Margaret Higgs and Iris Lancaster: Growing up in wartime Oxford

Margaret Ann Higgs (née Simpson) was born in 1936 in Luther Street, just south of Speedwell Street in Oxford and was brought up there. Her father was a college servant at New College, Oxford. He had been a driver in World War One and was sent to Gallipoli where he drove ammunition trucks from trench to trench. While having some rest in Egypt, he met T.E. Lawrence [Lawrence of Arabia] who asked him to be his driver. Unfortunately, the army would not release him so he had to go back to Gallipoli. Between the two world wars he drove cars for William Morris both to different parts of the country and to the continent. He was delivering a car in Germany when World War Two started. The people to whom he was delivering the car helped him to escape back to England.

Margaret remembers Prime Minister Neville Chamberlain speaking at the start of World War Two. She started at South Oxford School at the age of three and remembers having to go out on to the playground and down into a shelter. A gas mask had to be worn and she found sitting with this on very claustrophobic. Her first gas mask was a Mickey Mouse mask, but this was followed by an awful black one. She also remembers going to Albion Place, off Speedwell Street, to the Ministry of Food office to get ration books. Her father was the only one who had butter; the rest of the family had margarine. If they wanted jam, then they had to have it without butter or margarine. After waking up the students at New College, her father would return home for his breakfast and his children used to stand around him hoping for a little taste of butter.

Margaret remembered seeing tanks and lorries parked all the way down St Aldates as they waited to go to France for the D-Day landing. Towards the end of the war she remembered seeing planes going across Oxford towing gliders for Arnhem. The sky was black with them and they took ages to go past.
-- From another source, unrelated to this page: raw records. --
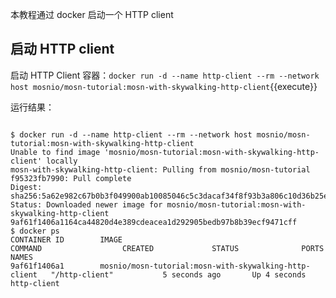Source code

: 本教程通过 docker 启动一个 HTTP client

## 启动 HTTP client

启动 HTTP Client 容器：`docker run -d --name http-client --rm --network host mosnio/mosn-tutorial:mosn-with-skywalking-http-client`{{execute}}


运行结果：

```shell

$ docker run -d --name http-client --rm --network host mosnio/mosn-tutorial:mosn-with-skywalking-http-client
Unable to find image 'mosnio/mosn-tutorial:mosn-with-skywalking-http-client' locally
mosn-with-skywalking-http-client: Pulling from mosnio/mosn-tutorial
f95323fb7990: Pull complete
Digest: sha256:5a62e982c67b0b3f049900ab10085046c5c3dacaf34f8f93b3a806c10d36b25e
Status: Downloaded newer image for mosnio/mosn-tutorial:mosn-with-skywalking-http-client
9af61f1406a1164ca44820d4e389cdeacea1d292905bedb97b8b39ecf9471cff
$ docker ps
CONTAINER ID        IMAGE                                                   COMMAND                  CREATED             STATUS              PORTS                            NAMES
9af61f1406a1        mosnio/mosn-tutorial:mosn-with-skywalking-http-client   "/http-client"           5 seconds ago       Up 4 seconds                            http-client

```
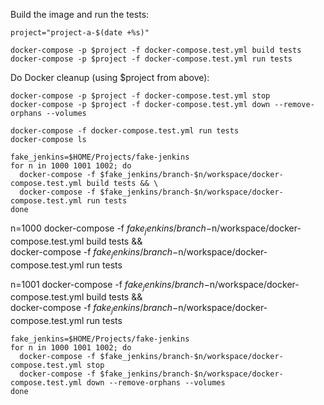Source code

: Build the image and run the tests:
```shell
project="project-a-$(date +%s)"

docker-compose -p $project -f docker-compose.test.yml build tests
docker-compose -p $project -f docker-compose.test.yml run tests
```

Do Docker cleanup (using $project from above):
```shell
docker-compose -p $project -f docker-compose.test.yml stop
docker-compose -p $project -f docker-compose.test.yml down --remove-orphans --volumes
```


```shell
docker-compose -f docker-compose.test.yml run tests
docker-compose ls
```

```shell
fake_jenkins=$HOME/Projects/fake-jenkins
for n in 1000 1001 1002; do
  docker-compose -f $fake_jenkins/branch-$n/workspace/docker-compose.test.yml build tests && \
  docker-compose -f $fake_jenkins/branch-$n/workspace/docker-compose.test.yml run tests
done
```
n=1000
docker-compose -f $fake_jenkins/branch-$n/workspace/docker-compose.test.yml build tests && \
  docker-compose -f $fake_jenkins/branch-$n/workspace/docker-compose.test.yml run tests

n=1001
docker-compose -f $fake_jenkins/branch-$n/workspace/docker-compose.test.yml build tests && \
  docker-compose -f $fake_jenkins/branch-$n/workspace/docker-compose.test.yml run tests

```shell
fake_jenkins=$HOME/Projects/fake-jenkins
for n in 1000 1001 1002; do
  docker-compose -f $fake_jenkins/branch-$n/workspace/docker-compose.test.yml stop
  docker-compose -f $fake_jenkins/branch-$n/workspace/docker-compose.test.yml down --remove-orphans --volumes
done 
```
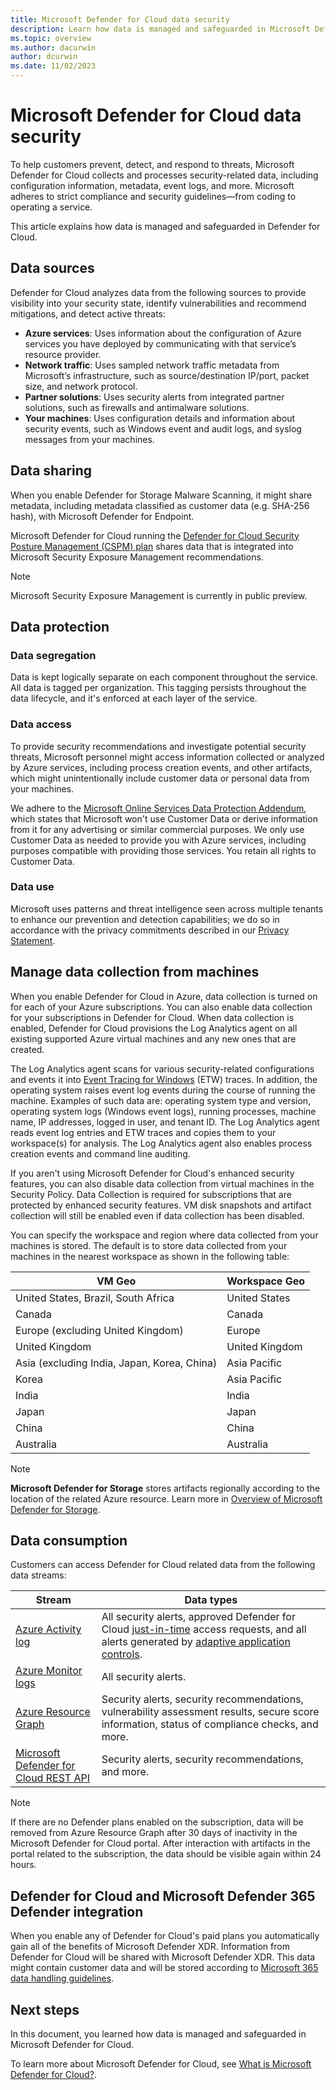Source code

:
 ```yaml
---
title: Microsoft Defender for Cloud data security
description: Learn how data is managed and safeguarded in Microsoft Defender for Cloud.
ms.topic: overview
ms.author: dacurwin
author: dcurwin
ms.date: 11/02/2023
---
```

# Microsoft Defender for Cloud data security

To help customers prevent, detect, and respond to threats, Microsoft Defender for Cloud collects and processes security-related data, including configuration information, metadata, event logs, and more. Microsoft adheres to strict compliance and security guidelines—from coding to operating a service.

This article explains how data is managed and safeguarded in Defender for Cloud.

## Data sources

Defender for Cloud analyzes data from the following sources to provide visibility into your security state, identify vulnerabilities and recommend mitigations, and detect active threats:

- **Azure services**: Uses information about the configuration of Azure services you have deployed by communicating with that service’s resource provider.
- **Network traffic**: Uses sampled network traffic metadata from Microsoft’s infrastructure, such as source/destination IP/port, packet size, and network protocol.
- **Partner solutions**: Uses security alerts from integrated partner solutions, such as firewalls and antimalware solutions.
- **Your machines**: Uses configuration details and information about security events, such as Windows event and audit logs, and syslog messages from your machines.

## Data sharing

When you enable Defender for Storage Malware Scanning, it might share metadata, including metadata classified as customer data (e.g. SHA-256 hash), with Microsoft Defender for Endpoint.

Microsoft Defender for Cloud running the [Defender for Cloud Security Posture Management (CSPM) plan](/azure/defender-for-cloud/concept-cloud-security-posture-management)
shares data that is integrated into Microsoft Security Exposure Management recommendations.

> [!NOTE]
> Microsoft Security Exposure Management is currently in public preview.

## Data protection

### Data segregation

Data is kept logically separate on each component throughout the service. All data is tagged per organization. This tagging persists throughout the data lifecycle, and it's enforced at each layer of the service.

### Data access

To provide security recommendations and investigate potential security threats, Microsoft personnel might access information collected or analyzed by Azure services, including process creation events, and other artifacts, which might unintentionally include customer data or personal data from your machines.

We adhere to the [Microsoft Online Services Data Protection Addendum](https://www.microsoftvolumelicensing.com/Downloader.aspx?DocumentId=17880), which states that Microsoft won't use Customer Data or derive information from it for any advertising or similar commercial purposes. We only use Customer Data as needed to provide you with Azure services, including purposes compatible with providing those services. You retain all rights to Customer Data.

### Data use

Microsoft uses patterns and threat intelligence seen across multiple tenants to enhance our prevention and detection capabilities; we do so in accordance with the privacy commitments described in our [Privacy Statement](https://privacy.microsoft.com/privacystatement).

## Manage data collection from machines

When you enable Defender for Cloud in Azure, data collection is turned on for each of your Azure subscriptions. You can also enable data collection for your subscriptions in Defender for Cloud. When data collection is enabled, Defender for Cloud provisions the Log Analytics agent on all existing supported Azure virtual machines and any new ones that are created.

The Log Analytics agent scans for various security-related configurations and events it into [Event Tracing for Windows](/windows/win32/etw/event-tracing-portal) (ETW) traces. In addition, the operating system raises event log events during the course of running the machine. Examples of such data are: operating system type and version, operating system logs (Windows event logs), running processes, machine name, IP addresses, logged in user, and tenant ID. The Log Analytics agent reads event log entries and ETW traces and copies them to your workspace(s) for analysis. The Log Analytics agent also enables process creation events and command line auditing.

If you aren't using Microsoft Defender for Cloud's enhanced security features, you can also disable data collection from virtual machines in the Security Policy. Data Collection is required for subscriptions that are protected by enhanced security features. VM disk snapshots and artifact collection will still be enabled even if data collection has been disabled.

You can specify the workspace and region where data collected from your machines is stored. The default is to store data collected from your machines in the nearest workspace as shown in the following table:

| VM Geo                                      | Workspace Geo  |
|---------------------------------------------|----------------|
| United States, Brazil, South Africa         | United States  |
| Canada                                      | Canada         |
| Europe (excluding United Kingdom)           | Europe         |
| United Kingdom                              | United Kingdom |
| Asia (excluding India, Japan, Korea, China) | Asia Pacific   |
| Korea                                       | Asia Pacific   |
| India                                       | India          |
| Japan                                       | Japan          |
| China                                       | China          |
| Australia                                   | Australia      |

> [!NOTE]
> **Microsoft Defender for Storage** stores artifacts regionally according to the location of the related Azure resource. Learn more in [Overview of Microsoft Defender for Storage](defender-for-storage-introduction.md).

## Data consumption

Customers can access Defender for Cloud related data from the following data streams:

| Stream                                                                                | Data types                                                                                                                                                                                                          |
|---------------------------------------------------------------------------------------|---------------------------------------------------------------------------------------------------------------------------------------------------------------------------------------------------------------------|
| [Azure Activity log](../azure-monitor/essentials/activity-log.md)                       | All security alerts, approved Defender for Cloud [just-in-time](just-in-time-access-usage.yml) access requests, and all alerts generated by [adaptive application controls](adaptive-application-controls.md).|
| [Azure Monitor logs](../azure-monitor/data-platform.md)                      | All security alerts.                                                                                                                                                                                                |
| [Azure Resource Graph](../governance/resource-graph/overview.md)                      | Security alerts, security recommendations, vulnerability assessment results, secure score information, status of compliance checks, and more.                                                                       |
| [Microsoft Defender for Cloud REST API](/rest/api/defenderforcloud/operation-groups?view=rest-defenderforcloud-2020-01-01&preserve-view=true) | Security alerts, security recommendations, and more.                                                                                                                                                                |
> [!NOTE]
> If there are no Defender plans enabled on the subscription, data will be removed from Azure Resource Graph after 30 days of inactivity in the Microsoft Defender for Cloud portal. After interaction with artifacts in the portal related to the subscription, the data should be visible again within 24 hours.

## Defender for Cloud and Microsoft Defender 365 Defender integration

When you enable any of Defender for Cloud's paid plans you automatically gain all of the benefits of Microsoft Defender XDR. Information from Defender for Cloud will be shared with Microsoft Defender XDR. This data might contain customer data and will be stored according to [Microsoft 365 data handling guidelines](/microsoft-365/security/defender/data-privacy).

## Next steps

In this document, you learned how data is managed and safeguarded in Microsoft Defender for Cloud.

To learn more about Microsoft Defender for Cloud, see [What is Microsoft Defender for Cloud?](defender-for-cloud-introduction.md).
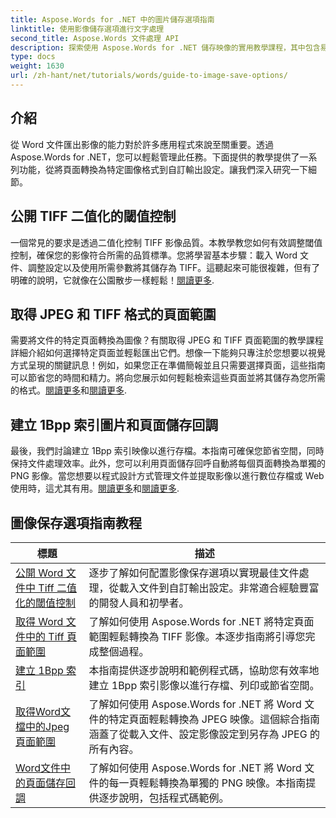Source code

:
```yaml
---
title: Aspose.Words for .NET 中的圖片儲存選項指南
linktitle: 使用影像儲存選項進行文字處理
second_title: Aspose.Words 文件處理 API
description: 探索使用 Aspose.Words for .NET 儲存映像的實用教學課程，其中包含易於遵循的步驟和程式碼範例，可實現高效的文件處理。
type: docs
weight: 1630
url: /zh-hant/net/tutorials/words/guide-to-image-save-options/
---
```

## 介紹

從 Word 文件匯出影像的能力對於許多應用程式來說至關重要。透過 Aspose.Words for .NET，您可以輕鬆管理此任務。下面提供的教學提供了一系列功能，從將頁面轉換為特定圖像格式到自訂輸出設定。讓我們深入研究一下細節。

## 公開 TIFF 二值化的閾值控制

一個常見的要求是透過二值化控制 TIFF 影像品質。本教學教您如何有效調整閾值控制，確保您的影像符合所需的品質標準。您將學習基本步驟：載入 Word 文件、調整設定以及使用所需參數將其儲存為 TIFF。這聽起來可能很複雜，但有了明確的說明，它就像在公園散步一樣輕鬆！[閱讀更多](./expose-threshold-control-for-tiff-binarization-in-word-document/).

## 取得 JPEG 和 TIFF 格式的頁面範圍

需要將文件的特定頁面轉換為圖像？有關取得 JPEG 和 TIFF 頁面範圍的教學課程詳細介紹如何選擇特定頁面並輕鬆匯出它們。想像一下能夠只專注於您想要以視覺方式呈現的關鍵訊息！例如，如果您正在準備簡報並且只需要選擇頁面，這些指南可以節省您的時間和精力。將向您展示如何輕鬆檢索這些頁面並將其儲存為您所需的格式。[閱讀更多](./get-jpeg-page-range-word-document/)和[閱讀更多](./get-tiff-page-range-word-document/).

## 建立 1Bpp 索引圖片和頁面儲存回調

最後，我們討論建立 1Bpp 索引映像以進行存檔。本指南可確保您節省空間，同時保持文件處理效率。此外，您可以利用頁面儲存回呼自動將每個頁面轉換為單獨的 PNG 影像。當您想要以程式設計方式管理文件並提取影像以進行數位存檔或 Web 使用時，這尤其有用。[閱讀更多](./create-1bpp-indexed/)和[閱讀更多](./page-saving-callback-word-document/).

 ## 圖像保存選項指南教程
| 標題 | 描述 |
| --- | --- |
| [公開 Word 文件中 Tiff 二值化的閾值控制](./expose-threshold-control-for-tiff-binarization-in-word-document/) | 逐步了解如何配置影像保存選項以實現最佳文件處理，從載入文件到自訂輸出設定。非常適合經驗豐富的開發人員和初學者。 |
| [取得 Word 文件中的 Tiff 頁面範圍](./get-tiff-page-range-word-document/) | 了解如何使用 Aspose.Words for .NET 將特定頁面範圍輕鬆轉換為 TIFF 影像。本逐步指南將引導您完成整個過程。 |
| [建立 1Bpp 索引](./create-1bpp-indexed/) | 本指南提供逐步說明和範例程式碼，協助您有效率地建立 1Bpp 索引影像以進行存檔、列印或節省空間。 |
| [取得Word文檔中的Jpeg頁面範圍](./get-jpeg-page-range-word-document/) | 了解如何使用 Aspose.Words for .NET 將 Word 文件的特定頁面輕鬆轉換為 JPEG 映像。這個綜合指南涵蓋了從載入文件、設定影像設定到另存為 JPEG 的所有內容。 |
| [Word文件中的頁面儲存回調](./page-saving-callback-word-document/) | 了解如何使用 Aspose.Words for .NET 將 Word 文件的每一頁輕鬆轉換為單獨的 PNG 映像。本指南提供逐步說明，包括程式碼範例。 |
The war years were carefree days for Margaret and her friends. They often played outdoors and were out all day long at times. They had the freedom to go all over Oxford. A popular place was Hinksey Lakes where they would swim and eat picnics, and be there all day. She remembered walking up to Cumnor passing on way the German prisoner of war camp at Harcourt Hill, North Hinksey. This later became an Italian prisoner of war camp. There was virtually no traffic and no danger for children in those days.

Margaret became a teacher and married Rex Higgs in 1961. They had two sons. She died in October 2019, her husband having predeceased her.

Iris Isabel Mary Lancaster (née Burt) was born in Oxford in1926. She was brought up in Hayfield Road, north Oxford, a continuation of Walton Street. Her father was a college porter.

Iris was 13 when World War Two broke out. On that Sunday morning the family sat round the radio and heard Prime Minister Neville Chamberlain telling them that the country was at war with Germany. She remembers air raid shelters being built but her family sat under a table under the stairs if there was an air raid siren. No-one seemed to panic. One bomb fell in a field in Ferry Hinksey Road, off Botley Road. It was thought that it was a German plane unloading its bombs because the crew couldn’t drop them elsewhere.

Her father’s family in London were far worse off than they were. Two of Iris’s treasured possessions were a brown teapot and glass vase, which were found under the stairs when a relative’s house was flattened. The family fortunately were safe.

The blackout did not make much difference to their lives as they did not go out after sunset as everything was so dark. They just accepted the situation they were in.

Iris married Peter Lancaster in 1949 and had a daughter. Iris died in February 2015, her husband having pre-deceased her.

Tony Rogerson interviewed both Margaret and Iris on 4 December 2013.